*** Block opens ***

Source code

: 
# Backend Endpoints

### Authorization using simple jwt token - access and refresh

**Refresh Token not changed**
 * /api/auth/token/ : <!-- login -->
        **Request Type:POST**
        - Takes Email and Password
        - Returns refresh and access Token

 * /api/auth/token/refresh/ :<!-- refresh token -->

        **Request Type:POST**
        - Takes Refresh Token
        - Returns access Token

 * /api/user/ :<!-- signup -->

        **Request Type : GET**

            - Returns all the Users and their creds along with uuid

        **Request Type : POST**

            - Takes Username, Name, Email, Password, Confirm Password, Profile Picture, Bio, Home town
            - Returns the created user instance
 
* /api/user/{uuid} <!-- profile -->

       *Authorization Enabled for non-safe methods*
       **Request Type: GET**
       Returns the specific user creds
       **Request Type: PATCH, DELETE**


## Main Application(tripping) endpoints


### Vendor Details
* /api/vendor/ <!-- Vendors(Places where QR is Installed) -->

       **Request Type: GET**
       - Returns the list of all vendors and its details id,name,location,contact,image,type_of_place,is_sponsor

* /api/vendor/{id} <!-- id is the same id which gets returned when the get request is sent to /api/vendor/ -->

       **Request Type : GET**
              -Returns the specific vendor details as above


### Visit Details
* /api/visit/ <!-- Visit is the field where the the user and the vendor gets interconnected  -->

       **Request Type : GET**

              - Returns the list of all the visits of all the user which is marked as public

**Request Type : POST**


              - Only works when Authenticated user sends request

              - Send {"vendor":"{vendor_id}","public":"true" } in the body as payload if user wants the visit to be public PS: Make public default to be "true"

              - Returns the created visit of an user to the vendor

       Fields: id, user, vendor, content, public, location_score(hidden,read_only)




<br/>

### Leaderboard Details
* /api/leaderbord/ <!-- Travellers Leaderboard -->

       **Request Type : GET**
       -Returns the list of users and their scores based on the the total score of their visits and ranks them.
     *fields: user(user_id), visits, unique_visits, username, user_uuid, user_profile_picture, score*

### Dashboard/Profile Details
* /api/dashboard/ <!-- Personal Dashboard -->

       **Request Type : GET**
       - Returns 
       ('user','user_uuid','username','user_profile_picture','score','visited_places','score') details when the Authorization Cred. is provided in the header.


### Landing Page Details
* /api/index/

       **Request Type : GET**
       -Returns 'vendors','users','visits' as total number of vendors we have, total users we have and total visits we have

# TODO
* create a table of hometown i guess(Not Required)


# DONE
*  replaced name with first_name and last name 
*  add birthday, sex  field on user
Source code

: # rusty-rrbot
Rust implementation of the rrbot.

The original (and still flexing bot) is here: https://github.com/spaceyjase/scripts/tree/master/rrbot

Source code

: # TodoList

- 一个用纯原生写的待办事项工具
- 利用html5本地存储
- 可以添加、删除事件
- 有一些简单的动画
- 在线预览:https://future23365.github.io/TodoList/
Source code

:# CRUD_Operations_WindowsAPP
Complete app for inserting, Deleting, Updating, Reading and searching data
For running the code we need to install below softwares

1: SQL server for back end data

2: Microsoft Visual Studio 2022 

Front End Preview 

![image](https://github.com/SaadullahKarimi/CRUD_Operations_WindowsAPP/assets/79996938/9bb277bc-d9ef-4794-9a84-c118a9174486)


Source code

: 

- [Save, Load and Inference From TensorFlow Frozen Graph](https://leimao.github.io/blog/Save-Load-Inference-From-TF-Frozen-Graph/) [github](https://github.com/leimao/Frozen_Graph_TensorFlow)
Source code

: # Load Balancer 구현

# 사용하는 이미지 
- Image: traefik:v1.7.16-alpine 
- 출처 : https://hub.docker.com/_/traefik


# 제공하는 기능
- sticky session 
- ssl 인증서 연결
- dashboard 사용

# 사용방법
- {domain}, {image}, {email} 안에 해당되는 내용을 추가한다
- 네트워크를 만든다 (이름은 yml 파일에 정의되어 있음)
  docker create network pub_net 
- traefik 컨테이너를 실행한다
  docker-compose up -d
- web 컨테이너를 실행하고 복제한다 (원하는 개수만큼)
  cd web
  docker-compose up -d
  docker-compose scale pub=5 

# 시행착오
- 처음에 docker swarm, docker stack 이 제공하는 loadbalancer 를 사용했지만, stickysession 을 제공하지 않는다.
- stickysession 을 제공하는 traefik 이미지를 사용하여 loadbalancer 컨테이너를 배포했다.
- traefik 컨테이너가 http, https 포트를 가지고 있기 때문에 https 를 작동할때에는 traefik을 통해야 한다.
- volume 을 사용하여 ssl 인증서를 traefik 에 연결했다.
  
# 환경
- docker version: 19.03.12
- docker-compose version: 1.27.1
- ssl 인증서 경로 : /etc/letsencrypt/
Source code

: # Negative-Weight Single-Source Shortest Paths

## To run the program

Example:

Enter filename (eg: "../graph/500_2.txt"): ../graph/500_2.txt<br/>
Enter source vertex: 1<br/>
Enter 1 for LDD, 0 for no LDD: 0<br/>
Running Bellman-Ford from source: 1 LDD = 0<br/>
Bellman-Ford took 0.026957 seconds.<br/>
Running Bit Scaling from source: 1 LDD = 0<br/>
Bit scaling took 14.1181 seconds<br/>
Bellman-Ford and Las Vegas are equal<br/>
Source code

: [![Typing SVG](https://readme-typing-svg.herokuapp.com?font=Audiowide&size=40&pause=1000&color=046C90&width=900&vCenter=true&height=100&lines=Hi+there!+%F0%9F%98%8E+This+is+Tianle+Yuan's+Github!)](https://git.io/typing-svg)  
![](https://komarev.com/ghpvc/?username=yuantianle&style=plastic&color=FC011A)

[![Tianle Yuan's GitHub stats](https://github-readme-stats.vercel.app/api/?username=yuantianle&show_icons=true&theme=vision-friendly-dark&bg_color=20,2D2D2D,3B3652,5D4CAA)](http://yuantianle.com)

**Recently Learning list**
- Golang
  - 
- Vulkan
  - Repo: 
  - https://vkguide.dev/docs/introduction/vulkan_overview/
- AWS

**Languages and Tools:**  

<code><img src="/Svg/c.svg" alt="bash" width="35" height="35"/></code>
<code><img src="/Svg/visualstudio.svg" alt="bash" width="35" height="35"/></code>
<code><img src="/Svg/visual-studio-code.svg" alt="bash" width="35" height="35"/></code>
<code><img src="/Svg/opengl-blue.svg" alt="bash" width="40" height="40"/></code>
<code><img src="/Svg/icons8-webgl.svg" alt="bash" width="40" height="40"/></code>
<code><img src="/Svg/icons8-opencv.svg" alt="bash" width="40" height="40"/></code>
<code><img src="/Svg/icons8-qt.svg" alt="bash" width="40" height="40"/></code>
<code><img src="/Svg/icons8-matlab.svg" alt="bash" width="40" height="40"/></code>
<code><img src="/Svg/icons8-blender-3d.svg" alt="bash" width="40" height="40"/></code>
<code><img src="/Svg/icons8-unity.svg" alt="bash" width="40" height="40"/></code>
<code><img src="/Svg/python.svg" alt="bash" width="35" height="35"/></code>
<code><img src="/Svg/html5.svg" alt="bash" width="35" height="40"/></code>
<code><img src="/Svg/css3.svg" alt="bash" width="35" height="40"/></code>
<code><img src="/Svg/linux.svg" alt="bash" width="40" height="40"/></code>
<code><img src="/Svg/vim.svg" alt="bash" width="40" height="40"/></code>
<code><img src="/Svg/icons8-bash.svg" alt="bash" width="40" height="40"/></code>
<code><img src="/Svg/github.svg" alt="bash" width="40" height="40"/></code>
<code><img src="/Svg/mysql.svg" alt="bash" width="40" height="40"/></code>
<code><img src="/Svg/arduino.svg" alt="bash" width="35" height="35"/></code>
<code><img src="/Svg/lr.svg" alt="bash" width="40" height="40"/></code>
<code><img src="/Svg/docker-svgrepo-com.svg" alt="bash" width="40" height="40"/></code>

*** Block closes ***

■ **YOUR OBJECTIVE**:
Retype, in the same exact form, the lines of the material above from the line holding "- Returns the list of all the" through the line holding "- Only works".

■ **WRITTEN ANSWER**:
              - Returns the list of all the visits of all the user which is marked as public

**Request Type : POST**


              - Only works when Authenticated user sends request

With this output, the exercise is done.